__Goal of the exercise__
From the entries that follow, list every line in which the string "colour" appears.

Stored data

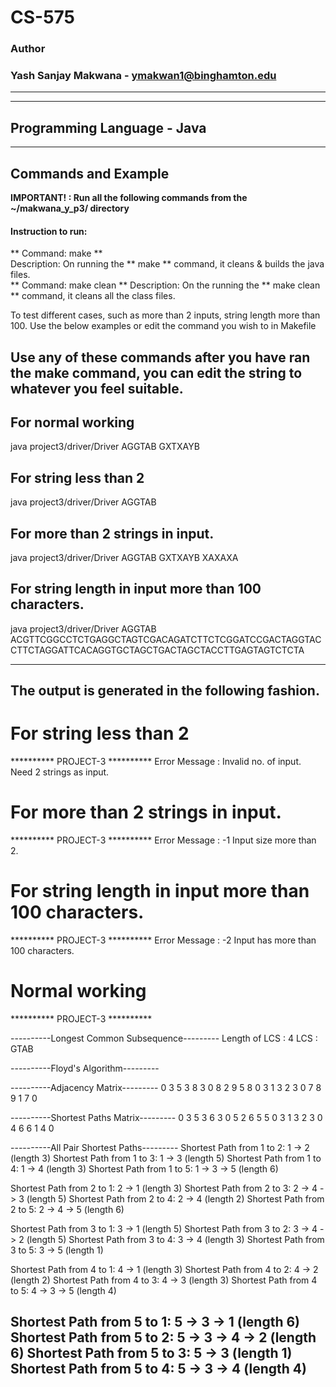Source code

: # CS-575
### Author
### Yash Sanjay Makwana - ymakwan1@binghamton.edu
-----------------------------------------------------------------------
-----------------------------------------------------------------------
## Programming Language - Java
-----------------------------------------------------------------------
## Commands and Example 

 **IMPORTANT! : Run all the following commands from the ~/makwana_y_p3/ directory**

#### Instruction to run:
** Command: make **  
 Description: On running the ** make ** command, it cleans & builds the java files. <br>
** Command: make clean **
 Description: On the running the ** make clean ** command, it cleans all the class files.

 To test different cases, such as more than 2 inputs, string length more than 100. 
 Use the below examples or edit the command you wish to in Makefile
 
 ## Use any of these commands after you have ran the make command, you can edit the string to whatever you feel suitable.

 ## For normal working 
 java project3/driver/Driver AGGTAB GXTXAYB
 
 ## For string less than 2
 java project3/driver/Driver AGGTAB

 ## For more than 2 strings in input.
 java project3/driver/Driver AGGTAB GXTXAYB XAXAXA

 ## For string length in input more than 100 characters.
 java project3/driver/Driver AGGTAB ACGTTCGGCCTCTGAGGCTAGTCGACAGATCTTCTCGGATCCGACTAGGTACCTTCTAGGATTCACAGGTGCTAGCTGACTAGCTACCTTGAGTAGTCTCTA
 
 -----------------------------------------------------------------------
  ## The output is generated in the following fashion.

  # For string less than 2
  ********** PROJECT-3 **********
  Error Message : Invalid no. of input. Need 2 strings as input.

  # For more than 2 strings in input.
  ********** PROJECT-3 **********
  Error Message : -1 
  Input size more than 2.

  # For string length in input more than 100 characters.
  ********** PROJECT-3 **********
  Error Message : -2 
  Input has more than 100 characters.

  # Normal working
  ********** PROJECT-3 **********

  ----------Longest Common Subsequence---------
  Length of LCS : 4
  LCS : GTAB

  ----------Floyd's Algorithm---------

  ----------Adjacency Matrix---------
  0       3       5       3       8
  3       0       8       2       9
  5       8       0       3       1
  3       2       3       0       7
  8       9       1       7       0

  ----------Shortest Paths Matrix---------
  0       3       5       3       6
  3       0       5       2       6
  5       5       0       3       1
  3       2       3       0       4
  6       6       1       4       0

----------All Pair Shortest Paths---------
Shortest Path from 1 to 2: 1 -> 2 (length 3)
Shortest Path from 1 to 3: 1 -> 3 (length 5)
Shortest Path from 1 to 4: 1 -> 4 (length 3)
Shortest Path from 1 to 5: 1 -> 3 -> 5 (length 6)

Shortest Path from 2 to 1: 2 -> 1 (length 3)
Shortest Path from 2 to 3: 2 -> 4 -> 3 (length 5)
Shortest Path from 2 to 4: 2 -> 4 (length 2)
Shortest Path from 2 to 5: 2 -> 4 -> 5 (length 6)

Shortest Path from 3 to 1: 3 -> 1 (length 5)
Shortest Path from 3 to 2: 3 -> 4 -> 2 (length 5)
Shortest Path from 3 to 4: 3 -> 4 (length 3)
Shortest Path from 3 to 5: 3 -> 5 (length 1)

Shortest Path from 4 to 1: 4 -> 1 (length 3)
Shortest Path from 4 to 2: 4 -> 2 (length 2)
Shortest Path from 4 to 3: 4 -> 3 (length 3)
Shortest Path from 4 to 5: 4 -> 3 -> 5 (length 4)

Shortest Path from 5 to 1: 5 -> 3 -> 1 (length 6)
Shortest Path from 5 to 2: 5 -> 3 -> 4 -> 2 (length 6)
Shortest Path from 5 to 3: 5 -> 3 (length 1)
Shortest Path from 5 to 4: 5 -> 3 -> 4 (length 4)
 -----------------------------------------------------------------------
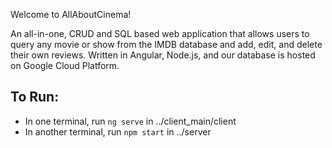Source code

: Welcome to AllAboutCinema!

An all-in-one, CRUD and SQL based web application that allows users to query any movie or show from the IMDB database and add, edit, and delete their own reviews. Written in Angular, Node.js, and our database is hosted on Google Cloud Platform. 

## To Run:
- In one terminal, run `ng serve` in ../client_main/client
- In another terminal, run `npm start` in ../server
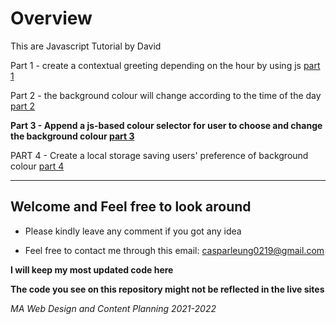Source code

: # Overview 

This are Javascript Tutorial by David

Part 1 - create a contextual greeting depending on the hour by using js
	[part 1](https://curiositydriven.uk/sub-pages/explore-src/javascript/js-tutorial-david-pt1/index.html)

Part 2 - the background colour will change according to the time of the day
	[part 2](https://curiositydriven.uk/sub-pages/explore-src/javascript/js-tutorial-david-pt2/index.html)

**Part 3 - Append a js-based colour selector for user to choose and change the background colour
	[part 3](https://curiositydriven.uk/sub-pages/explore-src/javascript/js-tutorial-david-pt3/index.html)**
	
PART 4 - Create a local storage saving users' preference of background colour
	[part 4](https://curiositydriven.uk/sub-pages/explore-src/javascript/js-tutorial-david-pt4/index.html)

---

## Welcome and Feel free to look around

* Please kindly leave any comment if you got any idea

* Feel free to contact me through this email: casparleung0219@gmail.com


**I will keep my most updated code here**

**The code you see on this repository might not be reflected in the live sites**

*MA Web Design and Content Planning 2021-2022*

__Your solution__
Part 2 - the background colour will change according to the time of the day
**Part 3 - Append a js-based colour selector for user to choose and change the background colour
PART 4 - Create a local storage saving users' preference of background colour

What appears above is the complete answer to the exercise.